Task instructions:
Where the records below reach the line containing "resilience, and enhanced well-being.", start transcribing, and end with the line containing "during difficult times.", exactly and with nothing else added.
-- Data supplied follows --
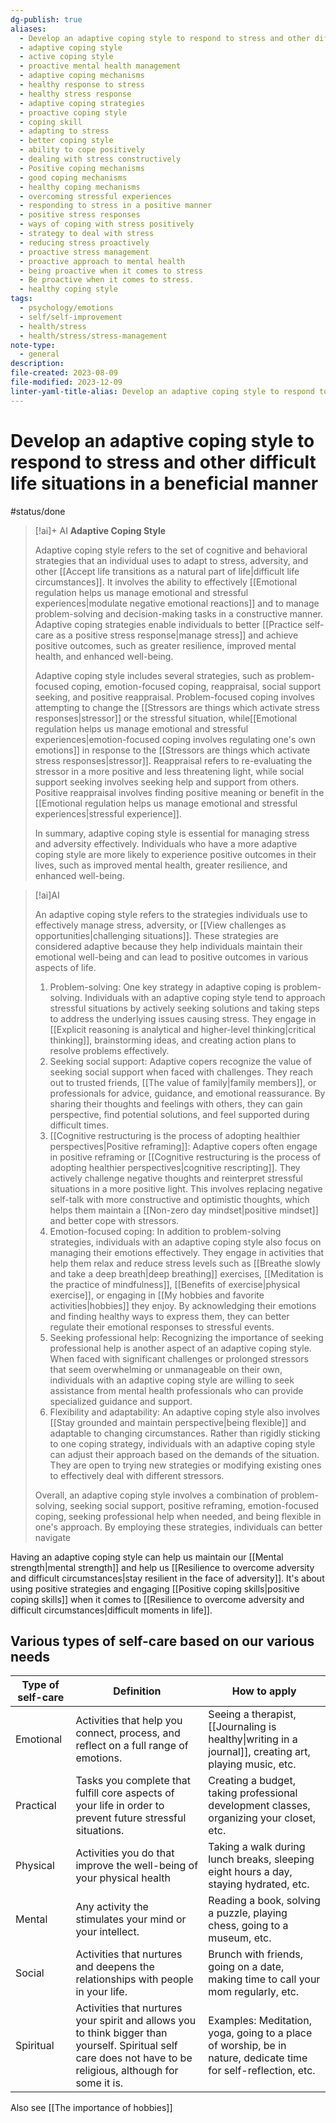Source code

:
 ```yaml
---
dg-publish: true
aliases:
  - Develop an adaptive coping style to respond to stress and other difficult life situations in a beneficial manner
  - adaptive coping style
  - active coping style
  - proactive mental health management
  - adaptive coping mechanisms
  - healthy response to stress
  - healthy stress response
  - adaptive coping strategies
  - proactive coping style
  - coping skill
  - adapting to stress
  - better coping style
  - ability to cope positively
  - dealing with stress constructively
  - Positive coping mechanisms
  - good coping mechanisms
  - healthy coping mechanisms
  - overcoming stressful experiences
  - responding to stress in a positive manner
  - positive stress responses
  - ways of coping with stress positively
  - strategy to deal with stress
  - reducing stress proactively
  - proactive stress management
  - proactive approach to mental health
  - being proactive when it comes to stress
  - Be proactive when it comes to stress.
  - healthy coping style
tags:
  - psychology/emotions
  - self/self-improvement
  - health/stress
  - health/stress/stress-management
note-type:
  - general
description: 
file-created: 2023-08-09
file-modified: 2023-12-09
linter-yaml-title-alias: Develop an adaptive coping style to respond to stress and other difficult life situations in a beneficial manner
---
```


# Develop an adaptive coping style to respond to stress and other difficult life situations in a beneficial manner

#status/done

> [!ai]+ AI
> **Adaptive Coping Style**
>
> Adaptive coping style refers to the set of cognitive and behavioral strategies that an individual uses to adapt to stress, adversity, and other [[Accept life transitions as a natural part of life|difficult life circumstances]]. It involves the ability to effectively [[Emotional regulation helps us manage emotional and stressful experiences|modulate negative emotional reactions]] and to manage problem-solving and decision-making tasks in a constructive manner. Adaptive coping strategies enable individuals to better [[Practice self-care as a positive stress response|manage stress]] and achieve positive outcomes, such as greater resilience, improved mental health, and enhanced well-being.
>
> Adaptive coping style includes several strategies, such as problem-focused coping, emotion-focused coping, reappraisal, social support seeking, and positive reappraisal. Problem-focused coping involves attempting to change the [[Stressors are things which activate stress responses|stressor]] or the stressful situation, while[[Emotional regulation helps us manage emotional and stressful experiences|emotion-focused coping involves regulating one's own emotions]] in response to the [[Stressors are things which activate stress responses|stressor]]. Reappraisal refers to re-evaluating the stressor in a more positive and less threatening light, while social support seeking involves seeking help and support from others. Positive reappraisal involves finding positive meaning or benefit in the [[Emotional regulation helps us manage emotional and stressful experiences|stressful experience]].
>
> In summary, adaptive coping style is essential for managing stress and adversity effectively. Individuals who have a more adaptive coping style are more likely to experience positive outcomes in their lives, such as improved mental health, greater resilience, and enhanced well-being.

> [!ai]AI
>
> An adaptive coping style refers to the strategies individuals use to effectively manage stress, adversity, or [[View challenges as opportunities|challenging situations]]. These strategies are considered adaptive because they help individuals maintain their emotional well-being and can lead to positive outcomes in various aspects of life.
> 1. Problem-solving: One key strategy in adaptive coping is problem-solving. Individuals with an adaptive coping style tend to approach stressful situations by actively seeking solutions and taking steps to address the underlying issues causing stress. They engage in [[Explicit reasoning is analytical and higher-level thinking|critical thinking]], brainstorming ideas, and creating action plans to resolve problems effectively.
> 2. Seeking social support: Adaptive copers recognize the value of seeking social support when faced with challenges. They reach out to trusted friends, [[The value of family|family members]], or professionals for advice, guidance, and emotional reassurance. By sharing their thoughts and feelings with others, they can gain perspective, find potential solutions, and feel supported during difficult times.
> 3. [[Cognitive restructuring is the process of adopting healthier perspectives|Positive reframing]]: Adaptive copers often engage in positive reframing or [[Cognitive restructuring is the process of adopting healthier perspectives|cognitive rescripting]]. They actively challenge negative thoughts and reinterpret stressful situations in a more positive light. This involves replacing negative self-talk with more constructive and optimistic thoughts, which helps them maintain a [[Non-zero day mindset|positive mindset]] and better cope with stressors.
> 4. Emotion-focused coping: In addition to problem-solving strategies, individuals with an adaptive coping style also focus on managing their emotions effectively. They engage in activities that help them relax and reduce stress levels such as [[Breathe slowly and take a deep breath|deep breathing]] exercises, [[Meditation is the practice of mindfulness]], [[Benefits of exercise|physical exercise]], or engaging in [[My hobbies and favorite activities|hobbies]] they enjoy. By acknowledging their emotions and finding healthy ways to express them, they can better regulate their emotional responses to stressful events.
> 5. Seeking professional help: Recognizing the importance of seeking professional help is another aspect of an adaptive coping style. When faced with significant challenges or prolonged stressors that seem overwhelming or unmanageable on their own, individuals with an adaptive coping style are willing to seek assistance from mental health professionals who can provide specialized guidance and support.
> 6. Flexibility and adaptability: An adaptive coping style also involves [[Stay grounded and maintain perspective|being flexible]] and adaptable to changing circumstances. Rather than rigidly sticking to one coping strategy, individuals with an adaptive coping style can adjust their approach based on the demands of the situation. They are open to trying new strategies or modifying existing ones to effectively deal with different stressors.
>
> Overall, an adaptive coping style involves a combination of problem-solving, seeking social support, positive reframing, emotion-focused coping, seeking professional help when needed, and being flexible in one's approach. By employing these strategies, individuals can better navigate
>

Having an adaptive coping style can help us maintain our [[Mental strength|mental strength]] and help us [[Resilience to overcome adversity and difficult circumstances|stay resilient in the face of adversity]]. It's about using positive strategies and engaging [[Positive coping skills|positive coping skills]] when it comes to [[Resilience to overcome adversity and difficult circumstances|difficult moments in life]].


## Various types of self-care based on our various needs

Type of self-care | Definition | How to apply
------------ | ------------ | ----
Emotional | Activities that help you connect, process, and reflect on a full range of emotions.  | Seeing a therapist, [[Journaling is healthy\|writing in a journal]], creating art, playing music, etc.
Practical  | Tasks you complete that fulfill core aspects of your life in order to prevent future stressful situations. | Creating a budget, taking professional development classes, organizing your closet, etc.
Physical  | Activities you do that improve the well-being of your physical health | Taking a walk during lunch breaks, sleeping eight hours a day, staying hydrated, etc.
Mental  | Any activity the stimulates your mind or your intellect. | Reading a book, solving a puzzle, playing chess, going to a museum, etc.
Social  | Activities that nurtures and deepens the relationships with people in your life. |  Brunch with friends, going on a date, making time to call your mom regularly, etc.
Spiritual  | Activities that nurtures your spirit and allows you to think bigger than yourself. Spiritual self care does not have to be religious, although for some it is. | Examples: Meditation, yoga, going to a place of worship, be in nature, dedicate time for self-reflection, etc.

Also see [[The importance of hobbies]]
-- Data supplied concluded --
Exercise result:
> In summary, adaptive coping style is essential for managing stress and adversity effectively. Individuals who have a more adaptive coping style are more likely to experience positive outcomes in their lives, such as improved mental health, greater resilience, and enhanced well-being.

> [!ai]AI
>
> An adaptive coping style refers to the strategies individuals use to effectively manage stress, adversity, or [[View challenges as opportunities|challenging situations]]. These strategies are considered adaptive because they help individuals maintain their emotional well-being and can lead to positive outcomes in various aspects of life.
> 1. Problem-solving: One key strategy in adaptive coping is problem-solving. Individuals with an adaptive coping style tend to approach stressful situations by actively seeking solutions and taking steps to address the underlying issues causing stress. They engage in [[Explicit reasoning is analytical and higher-level thinking|critical thinking]], brainstorming ideas, and creating action plans to resolve problems effectively.
> 2. Seeking social support: Adaptive copers recognize the value of seeking social support when faced with challenges. They reach out to trusted friends, [[The value of family|family members]], or professionals for advice, guidance, and emotional reassurance. By sharing their thoughts and feelings with others, they can gain perspective, find potential solutions, and feel supported during difficult times.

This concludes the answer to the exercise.